No banco de visitante do Dragão em dezembro de 2004

Voltaria ao Dragão em mais duas ocasiões, sem nunca ter vencido. Em 2007 levou a melhor nos oitavos de final da Champions, ao vencer em Stamford Bridge, mas só depois de um empate a uma bola no Porto. E em 2014/15, aquando da segunda passagem pelos Blues, perdeu na casa portista para a segunda jornada da fase de grupos, por 2-1.

Mourinho nunca teve o Inter como adversário desde que deixou Milão, e também nunca voltou ao Santiago Bernabéu depois das três épocas que passou no Real Madrid e de onde saiu em 2013. Mas já defrontou os merengues, depois de ter ganho a Liga Europa com o Manchester United, na Supertaça Europeia de 2017. Foi em Skopje e perdeu, 2-1.

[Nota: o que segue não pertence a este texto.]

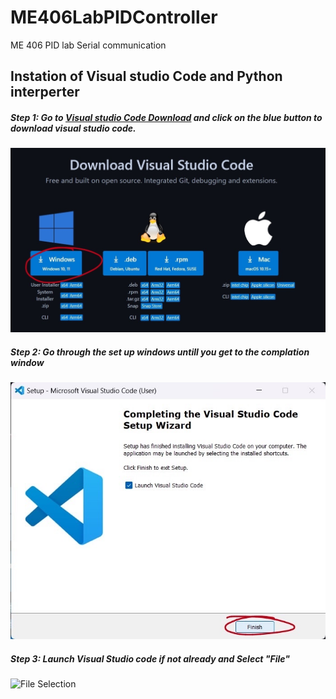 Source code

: # ME406LabPIDController
ME 406 PID lab Serial communication

## Instation of Visual studio Code and Python interperter

##### Step 1: Go to [Visual studio Code Download](https://code.visualstudio.com/Download) and click on the blue button to download visual studio code.

![VS Code Download](https://github.com/Engineerboy02/ME406LabPIDController/blob/main/Python%20PID%20Control%20Screenshots/(01)%20VS%20Code%20Download.jpg "VS Code Download")

##### Step 2: Go through the set up windows untill you get to the complation window

![Compleation Window](https://github.com/Engineerboy02/ME406LabPIDController/blob/main/Python%20PID%20Control%20Screenshots/(02)%20VS%20Code%20Download.jpg "Compleation Window")

##### Step 3: Launch Visual Studio code if not already and Select "File"

![File Selection](https://github.com/Engineerboy02/ME406LabPIDController/blob/main/Python%20PID%20Control%20Screenshots/(03)%20VS%20Code%20Download.jpg "File Selection")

2010, feliz em em Stamford Bridge com o Inter

O Chelsea é, por outro lado, a antiga equipa que José Mourinho mais vezes defrontou. Aquela com quem teve uma relação mais duradoura, em duas passagens diferentes. O primeiro regresso, pelo Inter, foi marcante. Também aí Mourinho procurou resguardar-se das emoções. «O lado bom é não ter de andar muito. Do balneário ao banco são cinco metros. Não tenho de atravessar o campo, não tenho de sentir as emoções e as reacções do público», dizia antes desse jogo de março de 2010, onde se decidia o acesso aos quartos de final da Liga dos Campeões. Mas Mourinho ainda mantinha muito do capital que ganhou junto dos adeptos do clube que levou ao topo naquela primeira passagem. Foi um regresso com sorrisos. A receção de Stamford Bridge a Mourinho foi calorosa e a aura dele saiu reforçada com o resultado: o Inter venceu por 1-0 garantiu o apuramento.

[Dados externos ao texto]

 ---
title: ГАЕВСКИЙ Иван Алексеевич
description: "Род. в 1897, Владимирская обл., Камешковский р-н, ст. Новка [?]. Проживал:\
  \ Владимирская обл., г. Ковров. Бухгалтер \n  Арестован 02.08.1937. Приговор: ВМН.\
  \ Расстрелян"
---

O cumprimento a um funcionário do Chelsea no regresso pelo Inter
O cumprimento a um funcionário do Chelsea no regresso pelo Inter

Já o segundo regresso a Stamford Bridge foi bem diferente. Em 2016/17, na primeira época como treinador do Manchester United e já depois da segunda passagem pelos «Blues», Mourinho visitou o futuro campeão Chelsea para a 9ª jornada da Premier League. E saiu de lá vergado àquela que foi a sua derrota mais pesada para a Premier League, 4-0. Em quatro jogos pelo Manchester United em casa do Chelsea, aliás, Mourinho não venceu nenhum: perdeu três e empatou um.

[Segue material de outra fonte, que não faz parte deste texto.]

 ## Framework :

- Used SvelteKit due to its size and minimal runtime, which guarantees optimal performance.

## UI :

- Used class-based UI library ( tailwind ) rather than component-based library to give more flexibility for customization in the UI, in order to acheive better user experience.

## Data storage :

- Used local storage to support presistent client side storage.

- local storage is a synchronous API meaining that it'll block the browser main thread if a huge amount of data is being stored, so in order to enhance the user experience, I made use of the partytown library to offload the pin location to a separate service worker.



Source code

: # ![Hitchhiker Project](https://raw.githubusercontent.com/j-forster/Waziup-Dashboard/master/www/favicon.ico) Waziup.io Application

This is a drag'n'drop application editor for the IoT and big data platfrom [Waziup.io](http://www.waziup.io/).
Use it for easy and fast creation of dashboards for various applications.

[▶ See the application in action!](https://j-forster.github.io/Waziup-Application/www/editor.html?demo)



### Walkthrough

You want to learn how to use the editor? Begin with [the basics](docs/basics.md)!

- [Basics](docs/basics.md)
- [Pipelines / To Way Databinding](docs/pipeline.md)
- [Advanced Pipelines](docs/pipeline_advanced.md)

Manchester United, rival com todas as camisolas

Agora volta a Old Trafford como adversários, ele que curiosamente defrontou o Manchester United em todas as equipas por onde passou. Além do duelo com o FC Porto em 2004, dos vários duelos no banco do Chelsea para a Premier League, também teve um confronto de oitavos de final de Champions em 2008/09, na primeira época como treinador do Inter – foi eliminado com uma derrota em Old Trafford na segunda mão – e outro em 2012/13 pelo Real Madrid. Aí levou a melhor depois de vencer em casa dos «red devils». Ao todo, defrontou o Manchester United por 20 vezes. Ganhou nove, empatou outros tantos jogos e só perdeu dois, ambos em Old Trafford: em 2005 com o Chelsea, para o campeonato, e o tal duelo de Champions pelo Inter.

Agora, vai ao Teatro dos Sonhos pelo quinto clube diferente. Que Mourinho é este que agora volta a Londres, para treinar o Tottenham, ainda é cedo para perceber. Mas este duelo de Old Trafford vai dar uma boa ajuda para definir o que aí vem.